### Exercise directions
Copy everything in the records, character for character, except images.

### Extracted records

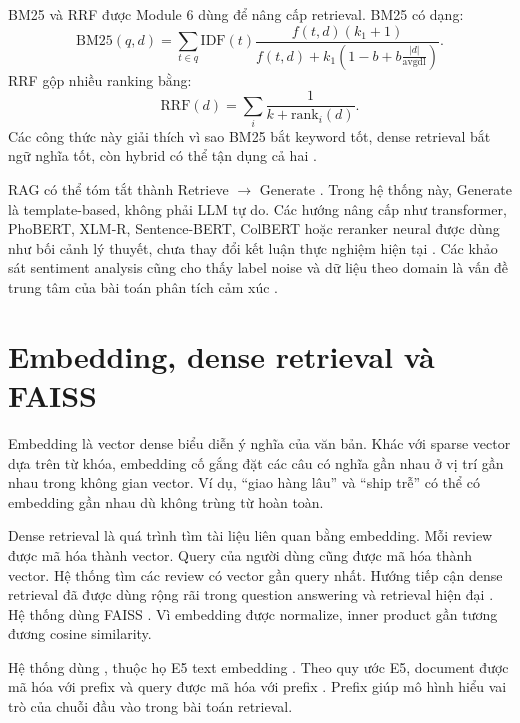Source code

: BM25 và RRF được Module 6 dùng để nâng cấp retrieval. BM25 có dạng:
\begin{equation}
\mathrm{BM25}(q,d)=\sum_{t\in q}\mathrm{IDF}(t)\frac{f(t,d)(k_1+1)}{f(t,d)+k_1(1-b+b\frac{|d|}{\mathrm{avgdl}})}.
\end{equation}
RRF gộp nhiều ranking bằng:
\begin{equation}
\mathrm{RRF}(d)=\sum_i \frac{1}{k+\mathrm{rank}_i(d)}.
\end{equation}
Các công thức này giải thích vì sao BM25 bắt keyword tốt, dense retrieval bắt ngữ nghĩa tốt, còn hybrid có thể tận dụng cả hai \cite{robertson2009probabilistic,cormack2009rrf}.

RAG có thể tóm tắt thành Retrieve $\rightarrow$ Generate \cite{lewis2020rag}. Trong hệ thống này, Generate là template-based, không phải LLM tự do. Các hướng nâng cấp như transformer, PhoBERT, XLM-R, Sentence-BERT, ColBERT hoặc reranker neural được dùng như bối cảnh lý thuyết, chưa thay đổi kết luận thực nghiệm hiện tại \cite{devlin2019bert,vaswani2017attention,conneau2020xlmr,nguyen2020phobert,reimers2019sentencebert,nogueira2019passage,khattab2020colbert}. Các khảo sát sentiment analysis cũng cho thấy label noise và dữ liệu theo domain là vấn đề trung tâm của bài toán phân tích cảm xúc \cite{pang2008opinion,liu2012sentiment}.

\section{Embedding, dense retrieval và FAISS}
Embedding là vector dense biểu diễn ý nghĩa của văn bản. Khác với \TFIDF{} sparse vector dựa trên từ khóa, embedding cố gắng đặt các câu có nghĩa gần nhau ở vị trí gần nhau trong không gian vector. Ví dụ, “giao hàng lâu” và “ship trễ” có thể có embedding gần nhau dù không trùng từ hoàn toàn.

Dense retrieval là quá trình tìm tài liệu liên quan bằng embedding. Mỗi review được mã hóa thành vector. Query của người dùng cũng được mã hóa thành vector. Hệ thống tìm các review có vector gần query nhất. Hướng tiếp cận dense retrieval đã được dùng rộng rãi trong question answering và retrieval hiện đại \cite{karpukhin2020dense}. Hệ thống dùng FAISS  \cite{johnson2019billion}. Vì embedding được normalize, inner product gần tương đương cosine similarity.

Hệ thống dùng , thuộc họ E5 text embedding \cite{wang2022e5}. Theo quy ước E5, document được mã hóa với prefix  và query được mã hóa với prefix . Prefix giúp mô hình hiểu vai trò của chuỗi đầu vào trong bài toán retrieval.

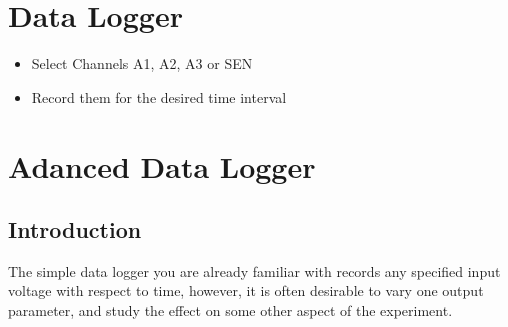 \documentclass[a4paper,12pt,english]{sphinxmanual}
\begin{document}
\section{Data Logger}
\label{\detokenize{6.6:data-logger}}\label{\detokenize{6.6::doc}}\begin{itemize}
\item {} 
Select Channels A1, A2, A3 or SEN

\item {} 
Record them for the desired time interval

\end{itemize}


\section{Adanced Data Logger}
\label{\detokenize{6.7:adanced-data-logger}}\label{\detokenize{6.7::doc}}

\subsection{Introduction}
\label{\detokenize{6.7:introduction}}
The simple data logger you are already familiar with records any
specified input voltage with respect to time, however, it is often
desirable to vary one output parameter, and study the effect on some
other aspect of the experiment.
\end{document}
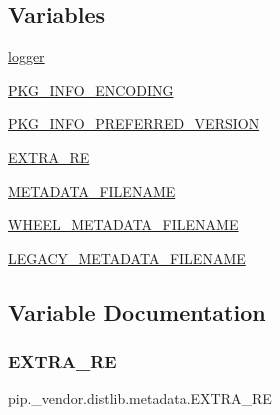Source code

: \subsection*{Variables}
\begin{DoxyCompactItemize}
\item 
\hyperlink{namespacepip_1_1__vendor_1_1distlib_1_1metadata_a95a25758dfdcebd0e28cbc69ee8b3385}{logger}
\item 
\hyperlink{namespacepip_1_1__vendor_1_1distlib_1_1metadata_aa5125f773da7b9d201f20e699f7a9cba}{P\+K\+G\+\_\+\+I\+N\+F\+O\+\_\+\+E\+N\+C\+O\+D\+I\+NG}
\item 
\hyperlink{namespacepip_1_1__vendor_1_1distlib_1_1metadata_a11873fc867945c22fcc736646437410e}{P\+K\+G\+\_\+\+I\+N\+F\+O\+\_\+\+P\+R\+E\+F\+E\+R\+R\+E\+D\+\_\+\+V\+E\+R\+S\+I\+ON}
\item 
\hyperlink{namespacepip_1_1__vendor_1_1distlib_1_1metadata_a4832d31a175dc6b4dbf839ad0b82e0ad}{E\+X\+T\+R\+A\+\_\+\+RE}
\item 
\hyperlink{namespacepip_1_1__vendor_1_1distlib_1_1metadata_af841be45ef92c53e0ac525b64d1eb363}{M\+E\+T\+A\+D\+A\+T\+A\+\_\+\+F\+I\+L\+E\+N\+A\+ME}
\item 
\hyperlink{namespacepip_1_1__vendor_1_1distlib_1_1metadata_a72aa2c5c9f034c1d64ba9af503502a08}{W\+H\+E\+E\+L\+\_\+\+M\+E\+T\+A\+D\+A\+T\+A\+\_\+\+F\+I\+L\+E\+N\+A\+ME}
\item 
\hyperlink{namespacepip_1_1__vendor_1_1distlib_1_1metadata_ad89982ec8513fefff4f024aed7748e4f}{L\+E\+G\+A\+C\+Y\+\_\+\+M\+E\+T\+A\+D\+A\+T\+A\+\_\+\+F\+I\+L\+E\+N\+A\+ME}
\end{DoxyCompactItemize}


\subsection{Variable Documentation}
\mbox{\label{namespacepip_1_1__vendor_1_1distlib_1_1metadata_a4832d31a175dc6b4dbf839ad0b82e0ad}} 
\subsubsection{\texorpdfstring{E\+X\+T\+R\+A\+\_\+\+RE}{EXTRA\_RE}}
{\footnotesize\ttfamily pip.\+\_\+vendor.\+distlib.\+metadata.\+E\+X\+T\+R\+A\+\_\+\+RE}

### Task response
Source code

: BM25 và RRF được Module 6 dùng để nâng cấp retrieval. BM25 có dạng:
\begin{equation}
\mathrm{BM25}(q,d)=\sum_{t\in q}\mathrm{IDF}(t)\frac{f(t,d)(k_1+1)}{f(t,d)+k_1(1-b+b\frac{|d|}{\mathrm{avgdl}})}.
\end{equation}
RRF gộp nhiều ranking bằng:
\begin{equation}
\mathrm{RRF}(d)=\sum_i \frac{1}{k+\mathrm{rank}_i(d)}.
\end{equation}
Các công thức này giải thích vì sao BM25 bắt keyword tốt, dense retrieval bắt ngữ nghĩa tốt, còn hybrid có thể tận dụng cả hai \cite{robertson2009probabilistic,cormack2009rrf}.

RAG có thể tóm tắt thành Retrieve $\rightarrow$ Generate \cite{lewis2020rag}. Trong hệ thống này, Generate là template-based, không phải LLM tự do. Các hướng nâng cấp như transformer, PhoBERT, XLM-R, Sentence-BERT, ColBERT hoặc reranker neural được dùng như bối cảnh lý thuyết, chưa thay đổi kết luận thực nghiệm hiện tại \cite{devlin2019bert,vaswani2017attention,conneau2020xlmr,nguyen2020phobert,reimers2019sentencebert,nogueira2019passage,khattab2020colbert}. Các khảo sát sentiment analysis cũng cho thấy label noise và dữ liệu theo domain là vấn đề trung tâm của bài toán phân tích cảm xúc \cite{pang2008opinion,liu2012sentiment}.

\section{Embedding, dense retrieval và FAISS}
Embedding là vector dense biểu diễn ý nghĩa của văn bản. Khác với \TFIDF{} sparse vector dựa trên từ khóa, embedding cố gắng đặt các câu có nghĩa gần nhau ở vị trí gần nhau trong không gian vector. Ví dụ, “giao hàng lâu” và “ship trễ” có thể có embedding gần nhau dù không trùng từ hoàn toàn.

Dense retrieval là quá trình tìm tài liệu liên quan bằng embedding. Mỗi review được mã hóa thành vector. Query của người dùng cũng được mã hóa thành vector. Hệ thống tìm các review có vector gần query nhất. Hướng tiếp cận dense retrieval đã được dùng rộng rãi trong question answering và retrieval hiện đại \cite{karpukhin2020dense}. Hệ thống dùng FAISS  \cite{johnson2019billion}. Vì embedding được normalize, inner product gần tương đương cosine similarity.

Hệ thống dùng , thuộc họ E5 text embedding \cite{wang2022e5}. Theo quy ước E5, document được mã hóa với prefix  và query được mã hóa với prefix . Prefix giúp mô hình hiểu vai trò của chuỗi đầu vào trong bài toán retrieval.

 \documentclass[a4paper,12pt,english]{sphinxmanual}
\begin{document}
\section{Data Logger}
\label{\detokenize{6.6:data-logger}}\label{\detokenize{6.6::doc}}\begin{itemize}
\item {} 
Select Channels A1, A2, A3 or SEN

\item {} 
Record them for the desired time interval

\end{itemize}


\section{Adanced Data Logger}
\label{\detokenize{6.7:adanced-data-logger}}\label{\detokenize{6.7::doc}}

\subsection{Introduction}
\label{\detokenize{6.7:introduction}}
The simple data logger you are already familiar with records any
specified input voltage with respect to time, however, it is often
desirable to vary one output parameter, and study the effect on some
other aspect of the experiment.
\end{document}
Source code

: \subsection*{Variables}
\begin{DoxyCompactItemize}
\item 
\hyperlink{namespacepip_1_1__vendor_1_1distlib_1_1metadata_a95a25758dfdcebd0e28cbc69ee8b3385}{logger}
\item 
\hyperlink{namespacepip_1_1__vendor_1_1distlib_1_1metadata_aa5125f773da7b9d201f20e699f7a9cba}{P\+K\+G\+\_\+\+I\+N\+F\+O\+\_\+\+E\+N\+C\+O\+D\+I\+NG}
\item 
\hyperlink{namespacepip_1_1__vendor_1_1distlib_1_1metadata_a11873fc867945c22fcc736646437410e}{P\+K\+G\+\_\+\+I\+N\+F\+O\+\_\+\+P\+R\+E\+F\+E\+R\+R\+E\+D\+\_\+\+V\+E\+R\+S\+I\+ON}
\item 
\hyperlink{namespacepip_1_1__vendor_1_1distlib_1_1metadata_a4832d31a175dc6b4dbf839ad0b82e0ad}{E\+X\+T\+R\+A\+\_\+\+RE}
\item 
\hyperlink{namespacepip_1_1__vendor_1_1distlib_1_1metadata_af841be45ef92c53e0ac525b64d1eb363}{M\+E\+T\+A\+D\+A\+T\+A\+\_\+\+F\+I\+L\+E\+N\+A\+ME}
\item 
\hyperlink{namespacepip_1_1__vendor_1_1distlib_1_1metadata_a72aa2c5c9f034c1d64ba9af503502a08}{W\+H\+E\+E\+L\+\_\+\+M\+E\+T\+A\+D\+A\+T\+A\+\_\+\+F\+I\+L\+E\+N\+A\+ME}
\item 
\hyperlink{namespacepip_1_1__vendor_1_1distlib_1_1metadata_ad89982ec8513fefff4f024aed7748e4f}{L\+E\+G\+A\+C\+Y\+\_\+\+M\+E\+T\+A\+D\+A\+T\+A\+\_\+\+F\+I\+L\+E\+N\+A\+ME}
\end{DoxyCompactItemize}


\subsection{Variable Documentation}
\mbox{\label{namespacepip_1_1__vendor_1_1distlib_1_1metadata_a4832d31a175dc6b4dbf839ad0b82e0ad}} 
\subsubsection{\texorpdfstring{E\+X\+T\+R\+A\+\_\+\+RE}{EXTRA\_RE}}
{\footnotesize\ttfamily pip.\+\_\+vendor.\+distlib.\+metadata.\+E\+X\+T\+R\+A\+\_\+\+RE}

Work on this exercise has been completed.